Liberalised Remittance Scheme
- 18 Sep 2019
- 5 min read
India has witnessed its highest-ever monthly outflow of $1.69 billion under the Liberalised Remittance Scheme (LRS) in July 2019.
- The outflow of funds by resident Indians under LRS over the last five years has almost negated the inflow of funds by Foreign Portfolio Investors (FPIs) in the same period.
- The sharp rise in the outflow of funds under LRS scheme over the last five years indicates the flight of capital from the country.
Liberalised Remittance Scheme
- This is the scheme of the Reserve Bank of India, introduced in the year 2004.
- Under the scheme, all resident individuals, including minors, are allowed to freely remit up to USD 2,50,000 per financial year (April – March) for any permissible current or capital account transaction or a combination of both.
- Not Eligible: The Scheme is not available to corporations, partnership firms, Hindu Undivided Family (HUF), Trusts etc.
- Though there are no restrictions on the frequency of remittances under LRS, once a remittance is made for an amount up to USD 2,50,000 during the financial year, a resident individual would not be eligible to make any further remittances under this scheme.

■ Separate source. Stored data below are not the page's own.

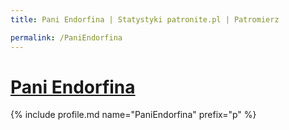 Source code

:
 ```yaml
---
title: Pani Endorfina | Statystyki patronite.pl | Patromierz

permalink: /PaniEndorfina
---
```


# [Pani Endorfina](https://patronite.pl/PaniEndorfina)

{% include profile.md name="PaniEndorfina" prefix="p" %}

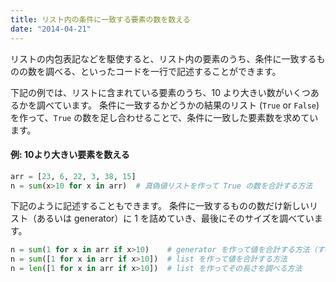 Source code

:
```yaml
---
title: リスト内の条件に一致する要素の数を数える
date: "2014-04-21"
---
```


リストの内包表記などを駆使すると、リスト内の要素のうち、条件に一致するものの数を調べる、といったコードを一行で記述することができます。

下記の例では、リストに含まれている要素のうち、10 より大きい数がいくつあるかを調べています。
条件に一致するかどうかの結果のリスト (`True` or `False`) を作って、`True` の数を足し合わせることで、条件に一致した要素数を求めています。

#### 例: 10より大きい要素を数える

```python
arr = [23, 6, 22, 3, 38, 15]
n = sum(x>10 for x in arr)  # 真偽値リストを作って True の数を合計する方法
```

下記のように記述することもできます。
条件に一致するものの数だけ新しいリスト（あるいは generator）に 1 を詰めていき、最後にそのサイズを調べています。

```python
n = sum(1 for x in arr if x>10)    # generator を作って値を合計する方法（すべての要素が１なので合計＝要素数）
n = sum([1 for x in arr if x>10])  # list を作って値を合計する方法
n = len([1 for x in arr if x>10])  # list を作ってその長さを調べる方法
```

- Remitted Money can be used for:
- Expenses related to travelling (private or for business), medical treatment, study, gifts and donations, maintenance of close relatives and so on.
- Investment in shares, debt instruments, and buy immovable properties in the overseas market.
- Individuals can also open, maintain and hold foreign currency accounts with banks outside India for carrying out transactions permitted under the scheme.
- Prohibited Transactions:
- Any purpose specifically prohibited under Schedule-I (like the purchase of lottery tickets, proscribed magazines, etc.) or any item restricted under Schedule II of Foreign Exchange Management (Current Account Transactions) Rules, 2000.
- Trading in foreign exchange abroad.
- Capital account remittances, directly or indirectly, to countries identified by the Financial Action Task Force (FATF) as “non- cooperative countries and territories”, from time to time.
- Remittances directly or indirectly to those individuals and entities identified as posing a significant risk of committing acts of terrorism as advised separately by the Reserve Bank to the banks.
- Requirements: It is mandatory for the resident individual to provide his/her Permanent Account Number (PAN) for all transactions under LRS made through Authorized Persons.
Foreign Exchange Management Act, 1999
- The legal framework for the administration of foreign exchange transactions in India is provided by the Foreign Exchange Management Act, 1999.
- Under the FEMA, which came into force with effect from 1st June 2000, all transactions involving foreign exchange have been classified either as capital or current account transactions.
- Current Account Transactions: All transactions undertaken by a resident that do not alter his / her assets or liabilities, including contingent liabilities, outside India are current account transactions.
- Example: payment in connection with foreign trade, expenses in connection with foreign travel, education etc.
- Capital Account Transactions: It includes those transactions which are undertaken by a resident of India such that his/her assets or liabilities outside India are altered (either increased or decreased).
- Example: investment in foreign securities, acquisition of immovable property outside India etc.
- Resident Indians: A 'person resident in India' is defined in Section 2(v) of FEMA, 1999 as :
- Barring few exceptions, a person residing in India for more than 182 days during the course of the preceding financial year.
- Any person or body corporate registered or incorporated in India.
- An office, branch or agency in India owned or controlled by a person resident outside India.
- An office, branch or agency outside India owned or controlled by a person resident in India.